EXERCISE ▸ Write out every entry below word for word, leaving nothing out.

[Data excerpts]
<<<<

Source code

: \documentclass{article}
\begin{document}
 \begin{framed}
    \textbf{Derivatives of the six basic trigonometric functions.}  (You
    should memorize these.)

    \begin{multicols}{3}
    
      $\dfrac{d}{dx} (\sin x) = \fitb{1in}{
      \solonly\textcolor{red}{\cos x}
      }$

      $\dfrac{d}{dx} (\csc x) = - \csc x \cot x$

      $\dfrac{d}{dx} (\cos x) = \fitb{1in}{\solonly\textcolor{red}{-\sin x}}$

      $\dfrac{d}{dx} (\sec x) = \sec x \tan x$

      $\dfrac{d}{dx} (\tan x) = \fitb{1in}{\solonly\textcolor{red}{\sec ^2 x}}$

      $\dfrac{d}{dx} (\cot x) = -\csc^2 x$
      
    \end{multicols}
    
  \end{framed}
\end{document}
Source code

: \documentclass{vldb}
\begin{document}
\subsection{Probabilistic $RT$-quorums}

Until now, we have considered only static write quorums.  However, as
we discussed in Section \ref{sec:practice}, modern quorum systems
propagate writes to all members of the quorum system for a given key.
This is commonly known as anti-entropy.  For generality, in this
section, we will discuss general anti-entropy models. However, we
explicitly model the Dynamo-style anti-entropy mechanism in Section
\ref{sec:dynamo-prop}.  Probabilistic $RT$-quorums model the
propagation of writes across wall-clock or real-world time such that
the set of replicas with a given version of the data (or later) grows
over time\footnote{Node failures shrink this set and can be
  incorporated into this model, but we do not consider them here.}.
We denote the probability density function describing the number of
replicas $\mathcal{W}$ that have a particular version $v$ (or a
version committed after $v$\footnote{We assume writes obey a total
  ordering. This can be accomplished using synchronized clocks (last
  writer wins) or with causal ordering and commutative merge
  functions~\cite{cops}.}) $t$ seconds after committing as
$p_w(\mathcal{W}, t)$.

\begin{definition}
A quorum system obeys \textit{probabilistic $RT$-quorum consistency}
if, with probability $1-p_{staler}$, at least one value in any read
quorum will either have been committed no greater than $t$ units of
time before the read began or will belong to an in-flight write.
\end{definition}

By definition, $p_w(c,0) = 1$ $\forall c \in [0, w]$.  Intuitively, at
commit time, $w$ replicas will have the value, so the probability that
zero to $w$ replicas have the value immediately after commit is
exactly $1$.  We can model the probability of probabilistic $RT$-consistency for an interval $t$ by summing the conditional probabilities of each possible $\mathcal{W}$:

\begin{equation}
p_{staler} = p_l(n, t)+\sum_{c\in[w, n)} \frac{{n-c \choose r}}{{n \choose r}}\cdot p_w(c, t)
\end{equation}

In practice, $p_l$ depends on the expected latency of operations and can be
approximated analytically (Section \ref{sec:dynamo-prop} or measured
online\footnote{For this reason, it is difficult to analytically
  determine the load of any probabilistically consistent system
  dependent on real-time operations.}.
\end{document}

>>>>

ANSWER BOX ▸
Source code

: \documentclass{article}
\begin{document}
 \begin{framed}
    \textbf{Derivatives of the six basic trigonometric functions.}  (You
    should memorize these.)

    \begin{multicols}{3}
    
      $\dfrac{d}{dx} (\sin x) = \fitb{1in}{
      \solonly\textcolor{red}{\cos x}
      }$

      $\dfrac{d}{dx} (\csc x) = - \csc x \cot x$

      $\dfrac{d}{dx} (\cos x) = \fitb{1in}{\solonly\textcolor{red}{-\sin x}}$

      $\dfrac{d}{dx} (\sec x) = \sec x \tan x$

      $\dfrac{d}{dx} (\tan x) = \fitb{1in}{\solonly\textcolor{red}{\sec ^2 x}}$

      $\dfrac{d}{dx} (\cot x) = -\csc^2 x$
      
    \end{multicols}
    
  \end{framed}
\end{document}
Source code

: \documentclass{vldb}
\begin{document}
\subsection{Probabilistic $RT$-quorums}

Until now, we have considered only static write quorums.  However, as
we discussed in Section \ref{sec:practice}, modern quorum systems
propagate writes to all members of the quorum system for a given key.
This is commonly known as anti-entropy.  For generality, in this
section, we will discuss general anti-entropy models. However, we
explicitly model the Dynamo-style anti-entropy mechanism in Section
\ref{sec:dynamo-prop}.  Probabilistic $RT$-quorums model the
propagation of writes across wall-clock or real-world time such that
the set of replicas with a given version of the data (or later) grows
over time\footnote{Node failures shrink this set and can be
  incorporated into this model, but we do not consider them here.}.
We denote the probability density function describing the number of
replicas $\mathcal{W}$ that have a particular version $v$ (or a
version committed after $v$\footnote{We assume writes obey a total
  ordering. This can be accomplished using synchronized clocks (last
  writer wins) or with causal ordering and commutative merge
  functions~\cite{cops}.}) $t$ seconds after committing as
$p_w(\mathcal{W}, t)$.

\begin{definition}
A quorum system obeys \textit{probabilistic $RT$-quorum consistency}
if, with probability $1-p_{staler}$, at least one value in any read
quorum will either have been committed no greater than $t$ units of
time before the read began or will belong to an in-flight write.
\end{definition}

By definition, $p_w(c,0) = 1$ $\forall c \in [0, w]$.  Intuitively, at
commit time, $w$ replicas will have the value, so the probability that
zero to $w$ replicas have the value immediately after commit is
exactly $1$.  We can model the probability of probabilistic $RT$-consistency for an interval $t$ by summing the conditional probabilities of each possible $\mathcal{W}$:

\begin{equation}
p_{staler} = p_l(n, t)+\sum_{c\in[w, n)} \frac{{n-c \choose r}}{{n \choose r}}\cdot p_w(c, t)
\end{equation}

In practice, $p_l$ depends on the expected latency of operations and can be
approximated analytically (Section \ref{sec:dynamo-prop} or measured
online\footnote{For this reason, it is difficult to analytically
  determine the load of any probabilistically consistent system
  dependent on real-time operations.}.
\end{document}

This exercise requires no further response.